Over the past two years plus my daughter got sick a lot of times. Really sick. Dark circles under her eyes, running nose, nausea, stomach aches, dizziness, weakness, sleep disorders, lack of appetite, headaches. We went to the doctors. Ran the blood tests. Nothing pointed anywhere. When the first long vacation of the school year came, and all symptoms disappeared I got the first hint. It all came back with school, and disappeared again with the next vacation.

We sat down and had a long analytical discussion. Now, I am not a doctor, nor a psychologist. I am a mother. A very attentive mother. And I decided I need to get to the bottom of this.

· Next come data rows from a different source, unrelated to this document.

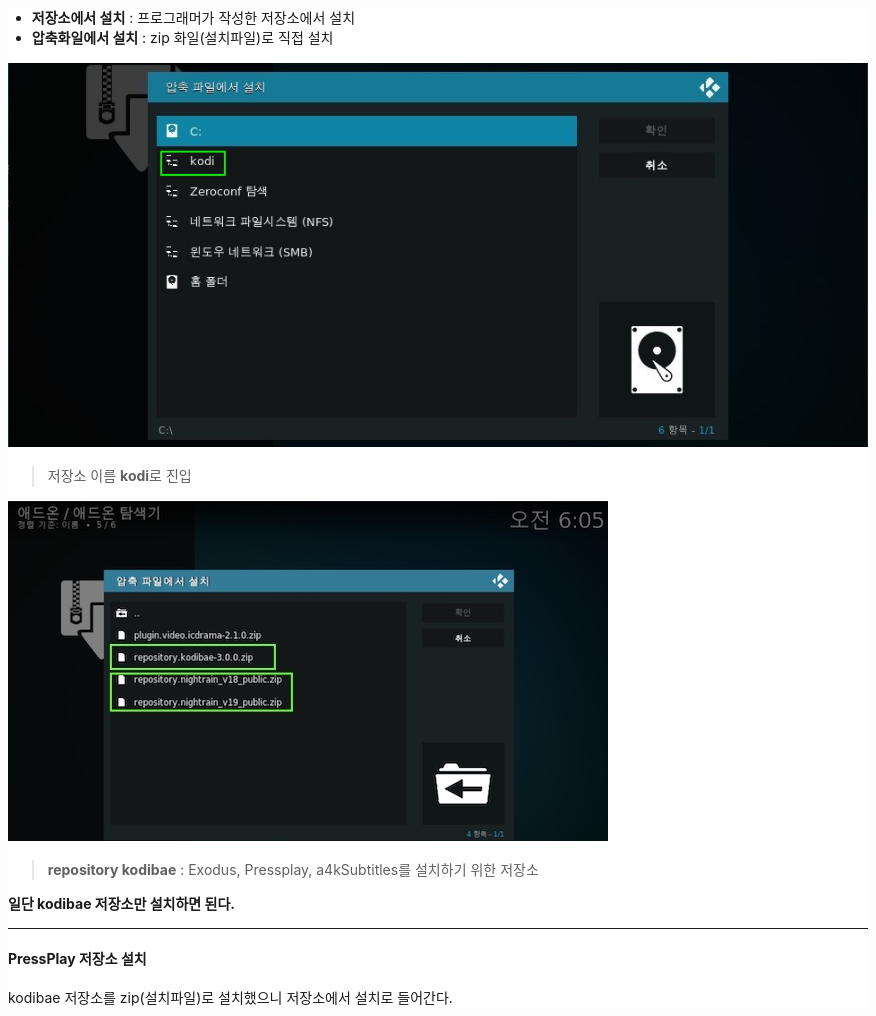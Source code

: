 - **저장소에서 설치** : 프로그래머가 작성한 저장소에서 설치
- **압축화일에서 설치** : zip 화일(설치파일)로 직접 설치 <br>

![kodi_addon](/img/living/kodi/kodi_flyingdeuk1.jpg)
> 저장소 이름 **kodi**로 진입 <br>

![kodi_addon](/img/living/kodi/kodi_flyingdeuk.jpg)
>**repository kodibae** : Exodus, Pressplay, a4kSubtitles를 설치하기 위한 저장소

**일단 kodibae 저장소만 설치하면 된다.**

------------

#### PressPlay 저장소 설치
kodibae 저장소를 zip(설치파일)로 설치했으니 저장소에서 설치로 들어간다.
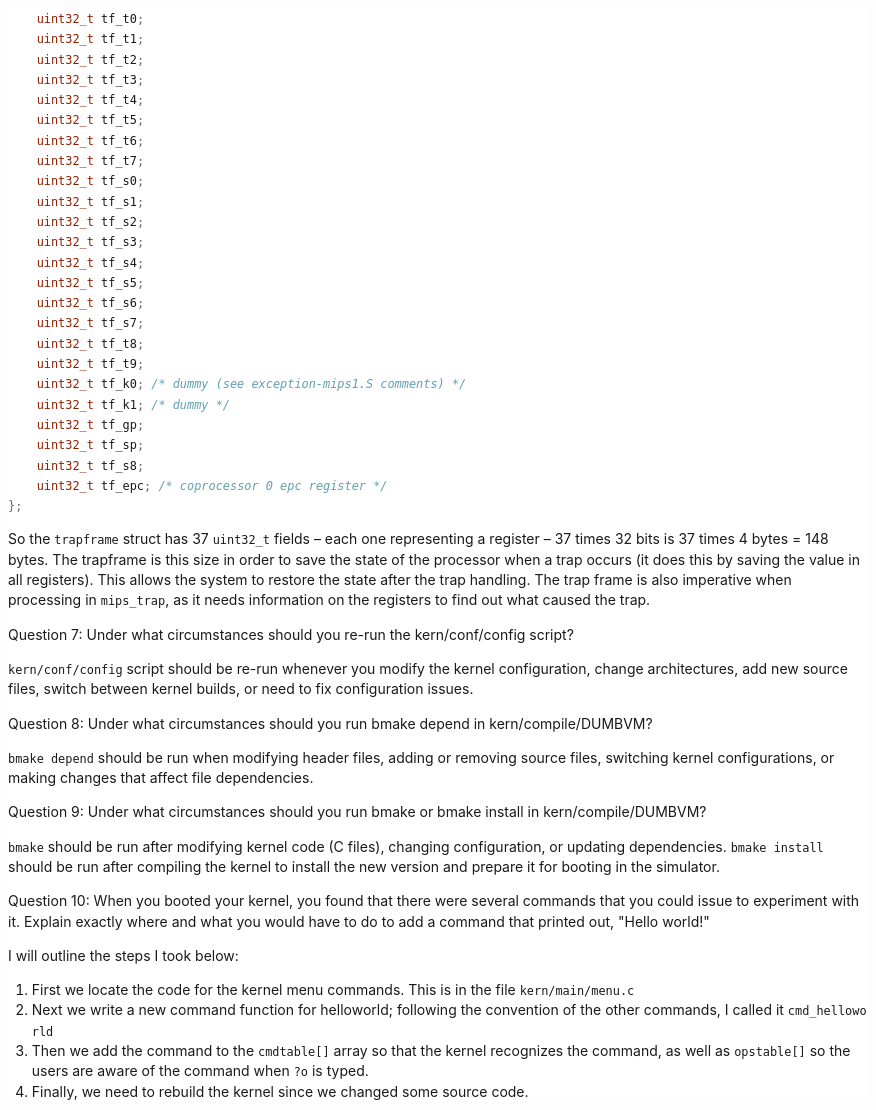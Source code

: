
```c
	uint32_t tf_t0;
	uint32_t tf_t1;
	uint32_t tf_t2;
	uint32_t tf_t3;
	uint32_t tf_t4;
	uint32_t tf_t5;
	uint32_t tf_t6;
	uint32_t tf_t7;
	uint32_t tf_s0;
	uint32_t tf_s1;
	uint32_t tf_s2;
	uint32_t tf_s3;
	uint32_t tf_s4;
	uint32_t tf_s5;
	uint32_t tf_s6;
	uint32_t tf_s7;
	uint32_t tf_t8;
	uint32_t tf_t9;
	uint32_t tf_k0; /* dummy (see exception-mips1.S comments) */
	uint32_t tf_k1; /* dummy */
	uint32_t tf_gp;
	uint32_t tf_sp;
	uint32_t tf_s8;
	uint32_t tf_epc; /* coprocessor 0 epc register */
};
```

So the `trapframe` struct has 37 `uint32_t` fields – each one representing a register – 37 times 32 bits is 37 times 4 bytes = 148 bytes. The trapframe is this size in order to save the state of the processor when a trap occurs (it does this by saving the value in all registers). This allows the system to restore the state after the trap handling. The trap frame is also imperative when processing in `mips_trap`, as it needs information on the registers to find out what caused the trap.

Question 7: Under what circumstances should you re-run the kern/conf/config script?

`kern/conf/config` script should be re-run whenever you modify the kernel configuration, change architectures, add new source files, switch between kernel builds, or need to fix configuration issues.

Question 8: Under what circumstances should you run bmake depend in kern/compile/DUMBVM?

`bmake depend` should be run when modifying header files, adding or removing source files, switching kernel configurations, or making changes that affect file dependencies.

Question 9: Under what circumstances should you run bmake or bmake install in kern/compile/DUMBVM?

`bmake` should be run after modifying kernel code (C files), changing configuration, or updating dependencies. `bmake install` should be run after compiling the kernel to install the new version and prepare it for booting in the simulator.

Question 10: When you booted your kernel, you found that there were several commands that you could issue to experiment with it. Explain exactly where and what you would have to do to add a command that printed out, "Hello world!"

I will outline the steps I took below:
1. First we locate the code for the kernel menu commands. This is in the file `kern/main/menu.c`
2. Next we write a new command function for helloworld; following the convention of the other commands, I called it `cmd_helloworld`
3. Then we add the command to the `cmdtable[]` array so that the kernel recognizes the command, as well as `opstable[]` so the users are aware of the command when `?o` is typed.
4. Finally, we need to rebuild the kernel since we changed some source code.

The background is also relevant: my daughter is highly gifted. From the time she joined the special class for the gifted on 3rd grade, till the time she left this class and went to high school, on the 9th grade, she never wanted to miss a day at school. She loves learning and does a lot of learning by herself. Her grades have always been perfect. Even now, with the Disease, she is a straight A student.

But now she hates school. In that eye-opening conversation she confessed that her main problem with school is that “school is preventing and delaying learning”. In those words. Being a mother of gifted kids that’s a startling truth to hear.

But even if they weren’t gifted… I mean, if this is the way a gifted student is feeling, then those who don’t share such a motivation for learning must be feeling even worse, don’t they??

A little asking around confirmed that high-school-frustration manifests in various physical ways – similar to what my daughter has been experiencing over the past two years plus.

Like other diseases there are several ways to prevent and to treat it. Unfortunately, prevention demands a deep reform into the education system. Treatment – well, the only thing left to do is to let her go. Skip school as much as she needs to in order to feel better. But that could work with kids who can learn by themselves. I am at loss when it comes to kids who really need the classroom and the learning enabler. This is taken back to ed-reform table.

But one thing I do wish: I wish that parents all over would realize that this is real. A real disease. It’s not laziness or some other form of “I want to skip school” naughtiness. This is a real illness and please treat your kids-with-Schoolitis exactly the same way you would care for them when they have the flue or even Angina.